Lines that include "theoremstyle" make up the answer; copy all of them from the data below.

___ Provided material

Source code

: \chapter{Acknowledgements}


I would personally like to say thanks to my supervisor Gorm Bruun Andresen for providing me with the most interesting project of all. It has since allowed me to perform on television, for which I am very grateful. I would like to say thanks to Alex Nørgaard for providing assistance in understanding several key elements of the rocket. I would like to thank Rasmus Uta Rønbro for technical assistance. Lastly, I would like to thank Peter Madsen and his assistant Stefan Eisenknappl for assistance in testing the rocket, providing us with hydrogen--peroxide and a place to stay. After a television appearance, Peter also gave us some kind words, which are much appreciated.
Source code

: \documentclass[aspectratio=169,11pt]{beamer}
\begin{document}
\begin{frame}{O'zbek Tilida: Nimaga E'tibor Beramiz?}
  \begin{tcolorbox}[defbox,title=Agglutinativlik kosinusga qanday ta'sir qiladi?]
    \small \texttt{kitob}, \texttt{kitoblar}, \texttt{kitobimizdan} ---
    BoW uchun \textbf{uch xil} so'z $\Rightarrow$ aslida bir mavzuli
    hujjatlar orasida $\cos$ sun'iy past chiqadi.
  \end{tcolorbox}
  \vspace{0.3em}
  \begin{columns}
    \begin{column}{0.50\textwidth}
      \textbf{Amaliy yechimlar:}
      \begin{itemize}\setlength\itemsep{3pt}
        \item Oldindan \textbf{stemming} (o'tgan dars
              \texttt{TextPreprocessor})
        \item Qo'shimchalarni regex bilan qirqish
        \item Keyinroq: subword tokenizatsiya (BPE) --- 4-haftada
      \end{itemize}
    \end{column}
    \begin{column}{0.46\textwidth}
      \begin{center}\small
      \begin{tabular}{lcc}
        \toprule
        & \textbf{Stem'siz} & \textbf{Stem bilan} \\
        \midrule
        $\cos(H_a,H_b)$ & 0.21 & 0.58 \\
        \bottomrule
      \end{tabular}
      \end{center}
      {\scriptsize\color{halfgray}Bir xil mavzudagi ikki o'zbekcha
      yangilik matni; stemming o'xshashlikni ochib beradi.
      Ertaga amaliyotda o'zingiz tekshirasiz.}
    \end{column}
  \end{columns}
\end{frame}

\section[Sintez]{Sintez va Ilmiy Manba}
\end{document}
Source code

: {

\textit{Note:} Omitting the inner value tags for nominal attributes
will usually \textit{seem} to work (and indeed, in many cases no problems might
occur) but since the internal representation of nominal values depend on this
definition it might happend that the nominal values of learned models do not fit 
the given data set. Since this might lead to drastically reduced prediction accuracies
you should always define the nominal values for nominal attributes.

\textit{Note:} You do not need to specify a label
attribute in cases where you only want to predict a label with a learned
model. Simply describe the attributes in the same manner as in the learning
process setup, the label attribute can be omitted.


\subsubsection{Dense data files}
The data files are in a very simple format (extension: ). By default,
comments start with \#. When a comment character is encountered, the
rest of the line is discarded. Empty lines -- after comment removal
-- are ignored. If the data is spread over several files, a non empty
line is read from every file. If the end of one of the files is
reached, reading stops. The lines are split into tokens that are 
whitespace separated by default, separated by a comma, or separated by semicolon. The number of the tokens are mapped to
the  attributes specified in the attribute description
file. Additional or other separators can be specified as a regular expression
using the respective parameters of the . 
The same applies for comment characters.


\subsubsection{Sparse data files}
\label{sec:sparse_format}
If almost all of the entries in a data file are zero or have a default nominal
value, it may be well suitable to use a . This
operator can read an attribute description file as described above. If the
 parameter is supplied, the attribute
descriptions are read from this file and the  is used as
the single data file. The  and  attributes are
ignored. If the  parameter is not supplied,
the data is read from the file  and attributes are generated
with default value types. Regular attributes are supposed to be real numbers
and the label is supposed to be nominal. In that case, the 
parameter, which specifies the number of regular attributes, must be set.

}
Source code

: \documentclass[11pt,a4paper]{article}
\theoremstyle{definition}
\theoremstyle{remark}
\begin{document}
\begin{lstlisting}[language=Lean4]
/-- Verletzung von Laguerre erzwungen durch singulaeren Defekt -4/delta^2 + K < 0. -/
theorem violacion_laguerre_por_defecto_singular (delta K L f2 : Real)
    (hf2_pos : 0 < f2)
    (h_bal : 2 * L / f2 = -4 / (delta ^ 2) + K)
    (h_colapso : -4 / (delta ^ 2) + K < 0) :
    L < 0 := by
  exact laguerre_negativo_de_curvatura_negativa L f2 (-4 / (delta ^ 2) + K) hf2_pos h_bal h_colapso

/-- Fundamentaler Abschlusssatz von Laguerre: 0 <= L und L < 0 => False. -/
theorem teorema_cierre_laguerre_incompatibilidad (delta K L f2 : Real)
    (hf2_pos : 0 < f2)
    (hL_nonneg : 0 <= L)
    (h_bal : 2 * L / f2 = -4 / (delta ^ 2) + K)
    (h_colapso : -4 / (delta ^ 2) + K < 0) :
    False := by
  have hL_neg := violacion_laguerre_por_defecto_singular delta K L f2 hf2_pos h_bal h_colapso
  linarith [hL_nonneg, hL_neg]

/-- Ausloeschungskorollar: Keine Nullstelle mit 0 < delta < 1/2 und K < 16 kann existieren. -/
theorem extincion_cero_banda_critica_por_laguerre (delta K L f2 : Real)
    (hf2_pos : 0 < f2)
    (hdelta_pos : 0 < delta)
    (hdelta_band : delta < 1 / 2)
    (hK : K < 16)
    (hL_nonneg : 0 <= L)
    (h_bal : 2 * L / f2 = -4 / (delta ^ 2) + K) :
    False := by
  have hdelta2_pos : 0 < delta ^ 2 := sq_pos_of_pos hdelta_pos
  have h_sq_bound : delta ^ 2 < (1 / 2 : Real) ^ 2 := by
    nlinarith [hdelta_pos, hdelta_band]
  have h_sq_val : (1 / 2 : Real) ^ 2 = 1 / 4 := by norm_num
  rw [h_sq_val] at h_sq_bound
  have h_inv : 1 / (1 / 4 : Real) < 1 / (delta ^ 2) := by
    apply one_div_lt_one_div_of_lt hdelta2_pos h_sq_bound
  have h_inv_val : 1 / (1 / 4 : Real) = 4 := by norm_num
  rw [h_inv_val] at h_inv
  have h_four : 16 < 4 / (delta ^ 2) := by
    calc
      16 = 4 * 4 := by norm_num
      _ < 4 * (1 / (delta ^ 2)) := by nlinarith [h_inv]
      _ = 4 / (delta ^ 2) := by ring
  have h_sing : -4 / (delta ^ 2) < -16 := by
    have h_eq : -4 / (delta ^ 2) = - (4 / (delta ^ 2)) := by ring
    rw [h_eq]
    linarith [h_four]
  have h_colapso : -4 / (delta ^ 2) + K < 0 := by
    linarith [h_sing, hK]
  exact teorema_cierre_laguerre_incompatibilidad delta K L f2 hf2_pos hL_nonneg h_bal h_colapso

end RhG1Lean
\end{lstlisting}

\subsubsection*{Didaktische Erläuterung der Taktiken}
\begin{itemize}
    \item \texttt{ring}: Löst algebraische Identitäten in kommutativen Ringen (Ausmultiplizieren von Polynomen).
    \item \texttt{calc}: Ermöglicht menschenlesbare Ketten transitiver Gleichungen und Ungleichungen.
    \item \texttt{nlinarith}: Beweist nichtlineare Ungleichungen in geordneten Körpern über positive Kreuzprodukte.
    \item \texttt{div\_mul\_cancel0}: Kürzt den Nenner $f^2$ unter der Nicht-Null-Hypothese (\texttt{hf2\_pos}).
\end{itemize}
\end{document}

______

» Written response
\theoremstyle{definition}
\theoremstyle{remark}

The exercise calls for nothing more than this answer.